Edgar Aguilar
El teatro de noche
A Virginia
Se volvió a ambos lados de la banqueta. Era una calle estrecha, aunque bien iluminada por el alumbrado público. Las altas ramas de una fila de árboles en los dos lados de las aceras aminoraban un poco el reflejo de la luz. La noche empezaba a enfriar. Miró un momento la cartelera que anunciaba la obra de teatro que se presentaba ese fin de semana, sobrepuesta a la pared en un rectángulo de madera. Siempre le habían parecido un poco extrañas las imágenes de los actores, incluso le causaban cierta sensación de temor. No sabía exactamente por qué: las expresiones exageradas de los rostros, las posiciones del cuerpo como en permanente contorsión, el grito o la risa contenidas…

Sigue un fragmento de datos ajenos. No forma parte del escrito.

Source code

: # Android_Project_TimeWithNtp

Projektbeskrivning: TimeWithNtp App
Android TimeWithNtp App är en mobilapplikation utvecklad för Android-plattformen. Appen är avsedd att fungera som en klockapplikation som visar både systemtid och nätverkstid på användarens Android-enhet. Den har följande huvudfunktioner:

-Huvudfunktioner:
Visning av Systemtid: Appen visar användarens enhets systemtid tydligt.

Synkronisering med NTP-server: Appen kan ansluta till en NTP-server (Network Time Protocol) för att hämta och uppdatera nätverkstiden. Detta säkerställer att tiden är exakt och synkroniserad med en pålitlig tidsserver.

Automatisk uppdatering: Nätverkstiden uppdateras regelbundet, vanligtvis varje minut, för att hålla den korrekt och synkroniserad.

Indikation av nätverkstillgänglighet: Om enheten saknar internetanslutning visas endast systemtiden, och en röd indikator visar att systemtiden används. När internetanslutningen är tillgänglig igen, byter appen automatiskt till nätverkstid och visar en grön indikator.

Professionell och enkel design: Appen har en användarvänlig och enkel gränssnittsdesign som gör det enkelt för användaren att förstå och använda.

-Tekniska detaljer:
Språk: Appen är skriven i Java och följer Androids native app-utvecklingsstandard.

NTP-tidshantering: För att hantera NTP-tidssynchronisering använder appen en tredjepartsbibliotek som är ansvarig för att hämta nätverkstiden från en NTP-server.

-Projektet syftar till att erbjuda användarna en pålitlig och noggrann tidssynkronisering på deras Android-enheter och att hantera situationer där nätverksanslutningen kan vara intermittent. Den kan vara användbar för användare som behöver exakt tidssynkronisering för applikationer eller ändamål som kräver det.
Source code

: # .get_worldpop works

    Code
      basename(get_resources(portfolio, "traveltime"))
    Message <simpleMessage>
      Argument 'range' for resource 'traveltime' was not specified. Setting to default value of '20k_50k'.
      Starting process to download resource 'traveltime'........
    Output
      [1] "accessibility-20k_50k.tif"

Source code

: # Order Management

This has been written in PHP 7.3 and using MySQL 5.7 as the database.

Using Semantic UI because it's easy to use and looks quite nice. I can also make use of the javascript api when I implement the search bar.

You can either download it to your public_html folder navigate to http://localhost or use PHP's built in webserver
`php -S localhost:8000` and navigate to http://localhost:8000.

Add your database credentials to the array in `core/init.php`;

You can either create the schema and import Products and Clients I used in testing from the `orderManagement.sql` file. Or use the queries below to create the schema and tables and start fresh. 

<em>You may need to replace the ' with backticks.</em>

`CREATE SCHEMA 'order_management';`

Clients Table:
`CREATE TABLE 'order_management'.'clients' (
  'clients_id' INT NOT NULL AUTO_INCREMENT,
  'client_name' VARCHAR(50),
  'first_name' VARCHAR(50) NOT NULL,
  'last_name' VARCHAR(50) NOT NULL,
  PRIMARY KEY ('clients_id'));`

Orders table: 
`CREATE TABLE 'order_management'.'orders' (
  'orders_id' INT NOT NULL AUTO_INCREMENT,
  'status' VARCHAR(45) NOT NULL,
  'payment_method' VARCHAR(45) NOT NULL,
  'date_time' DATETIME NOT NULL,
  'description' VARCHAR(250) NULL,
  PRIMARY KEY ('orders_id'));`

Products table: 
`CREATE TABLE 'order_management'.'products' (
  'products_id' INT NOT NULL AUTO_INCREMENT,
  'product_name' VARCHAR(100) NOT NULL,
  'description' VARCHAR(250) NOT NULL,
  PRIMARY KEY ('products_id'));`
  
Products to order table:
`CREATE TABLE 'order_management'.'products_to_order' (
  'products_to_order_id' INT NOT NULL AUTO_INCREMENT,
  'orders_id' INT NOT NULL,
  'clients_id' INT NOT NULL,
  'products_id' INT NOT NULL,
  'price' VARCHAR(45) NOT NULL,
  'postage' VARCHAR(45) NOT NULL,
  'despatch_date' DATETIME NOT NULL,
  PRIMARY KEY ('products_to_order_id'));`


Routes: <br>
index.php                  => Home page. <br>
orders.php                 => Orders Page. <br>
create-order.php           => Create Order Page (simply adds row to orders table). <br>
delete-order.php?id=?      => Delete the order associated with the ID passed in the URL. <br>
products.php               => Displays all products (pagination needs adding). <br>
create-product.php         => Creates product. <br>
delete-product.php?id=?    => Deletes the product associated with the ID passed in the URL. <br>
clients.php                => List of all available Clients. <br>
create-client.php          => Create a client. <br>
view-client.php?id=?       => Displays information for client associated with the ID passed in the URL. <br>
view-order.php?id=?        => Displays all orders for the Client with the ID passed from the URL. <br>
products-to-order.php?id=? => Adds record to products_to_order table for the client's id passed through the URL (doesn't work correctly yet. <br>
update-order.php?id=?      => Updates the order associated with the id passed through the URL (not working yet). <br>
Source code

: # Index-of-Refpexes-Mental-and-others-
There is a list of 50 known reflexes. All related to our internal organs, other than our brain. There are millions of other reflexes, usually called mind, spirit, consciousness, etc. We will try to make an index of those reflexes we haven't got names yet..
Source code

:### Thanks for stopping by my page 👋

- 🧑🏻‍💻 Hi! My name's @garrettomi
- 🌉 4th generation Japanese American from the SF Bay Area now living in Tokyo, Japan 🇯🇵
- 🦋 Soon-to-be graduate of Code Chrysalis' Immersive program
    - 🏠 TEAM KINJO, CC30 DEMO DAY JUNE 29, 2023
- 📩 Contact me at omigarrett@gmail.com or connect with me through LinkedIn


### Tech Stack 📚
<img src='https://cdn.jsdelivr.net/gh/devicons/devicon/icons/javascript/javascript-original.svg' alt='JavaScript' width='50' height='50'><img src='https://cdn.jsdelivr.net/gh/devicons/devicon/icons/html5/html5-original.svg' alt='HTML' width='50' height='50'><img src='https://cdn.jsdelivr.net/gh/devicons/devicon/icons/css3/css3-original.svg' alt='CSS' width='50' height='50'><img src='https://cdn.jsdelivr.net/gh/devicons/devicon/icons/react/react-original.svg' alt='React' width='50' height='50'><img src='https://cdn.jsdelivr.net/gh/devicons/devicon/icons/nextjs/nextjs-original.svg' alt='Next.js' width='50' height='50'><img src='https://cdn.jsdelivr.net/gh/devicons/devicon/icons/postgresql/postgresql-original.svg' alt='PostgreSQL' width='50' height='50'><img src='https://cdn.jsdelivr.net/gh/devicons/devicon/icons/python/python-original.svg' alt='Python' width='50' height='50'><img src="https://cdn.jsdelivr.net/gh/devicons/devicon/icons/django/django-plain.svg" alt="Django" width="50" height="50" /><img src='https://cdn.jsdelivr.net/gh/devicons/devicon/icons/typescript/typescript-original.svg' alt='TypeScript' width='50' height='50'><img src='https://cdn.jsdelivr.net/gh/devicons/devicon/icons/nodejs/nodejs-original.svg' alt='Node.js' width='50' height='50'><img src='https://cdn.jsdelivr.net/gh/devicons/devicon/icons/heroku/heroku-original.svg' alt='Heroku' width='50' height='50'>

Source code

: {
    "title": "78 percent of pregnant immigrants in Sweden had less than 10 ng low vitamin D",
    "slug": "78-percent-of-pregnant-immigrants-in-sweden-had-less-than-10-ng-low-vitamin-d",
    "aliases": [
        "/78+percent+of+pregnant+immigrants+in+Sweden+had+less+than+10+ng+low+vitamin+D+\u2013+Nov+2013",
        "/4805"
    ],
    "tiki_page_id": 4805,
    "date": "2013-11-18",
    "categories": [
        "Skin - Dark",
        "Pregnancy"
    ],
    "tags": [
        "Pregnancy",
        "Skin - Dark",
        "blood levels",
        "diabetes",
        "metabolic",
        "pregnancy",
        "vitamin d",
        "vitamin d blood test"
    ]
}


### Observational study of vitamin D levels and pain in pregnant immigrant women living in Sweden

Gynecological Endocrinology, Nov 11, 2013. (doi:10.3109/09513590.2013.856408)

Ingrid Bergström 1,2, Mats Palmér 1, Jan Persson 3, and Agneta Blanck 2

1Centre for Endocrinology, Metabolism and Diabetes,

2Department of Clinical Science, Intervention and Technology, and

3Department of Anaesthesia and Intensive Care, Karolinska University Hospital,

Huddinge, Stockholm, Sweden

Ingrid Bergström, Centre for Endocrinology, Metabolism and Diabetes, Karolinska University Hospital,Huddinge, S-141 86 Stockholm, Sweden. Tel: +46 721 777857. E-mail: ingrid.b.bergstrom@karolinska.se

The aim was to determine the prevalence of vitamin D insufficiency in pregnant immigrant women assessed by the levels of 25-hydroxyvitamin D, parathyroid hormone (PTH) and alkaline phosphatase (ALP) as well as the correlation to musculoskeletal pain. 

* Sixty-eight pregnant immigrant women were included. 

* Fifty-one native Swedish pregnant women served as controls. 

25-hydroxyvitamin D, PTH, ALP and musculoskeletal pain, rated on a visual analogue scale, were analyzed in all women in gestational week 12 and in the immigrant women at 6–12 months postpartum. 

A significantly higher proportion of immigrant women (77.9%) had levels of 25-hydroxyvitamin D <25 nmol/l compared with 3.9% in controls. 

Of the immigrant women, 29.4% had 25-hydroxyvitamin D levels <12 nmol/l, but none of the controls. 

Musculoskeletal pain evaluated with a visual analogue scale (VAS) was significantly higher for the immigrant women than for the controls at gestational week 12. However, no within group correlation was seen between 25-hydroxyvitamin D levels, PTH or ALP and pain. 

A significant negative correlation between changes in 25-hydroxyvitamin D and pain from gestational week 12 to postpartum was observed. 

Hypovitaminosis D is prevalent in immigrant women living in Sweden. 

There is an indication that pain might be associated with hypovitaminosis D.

Colocó un pie en el hueco de la reja, se impulsó hasta que logró sujetarse de los barrotes y se mantuvo firme en el extremo de la barda. Un barrote perpendicular a media altura le sirvió para apoyar su cuerpo largo y debilucho y ascender hasta lo alto de la reja y llegar sin dificultad a la puerta de entrada. Era una puerta de metal que no ofrecía ningún trabajo franquearla y pasar al otro lado. Sentado en el borde superior de la puerta, con las piernas abiertas en forma de compás, giró sobre sí mismo y poco a poco tanteó la chapa con uno de sus pies; esto le permitió sostenerse, y con la otra pierna aún en el aire y las manos aferradas al borde de la puerta, se dejó caer hasta tocar suelo firme.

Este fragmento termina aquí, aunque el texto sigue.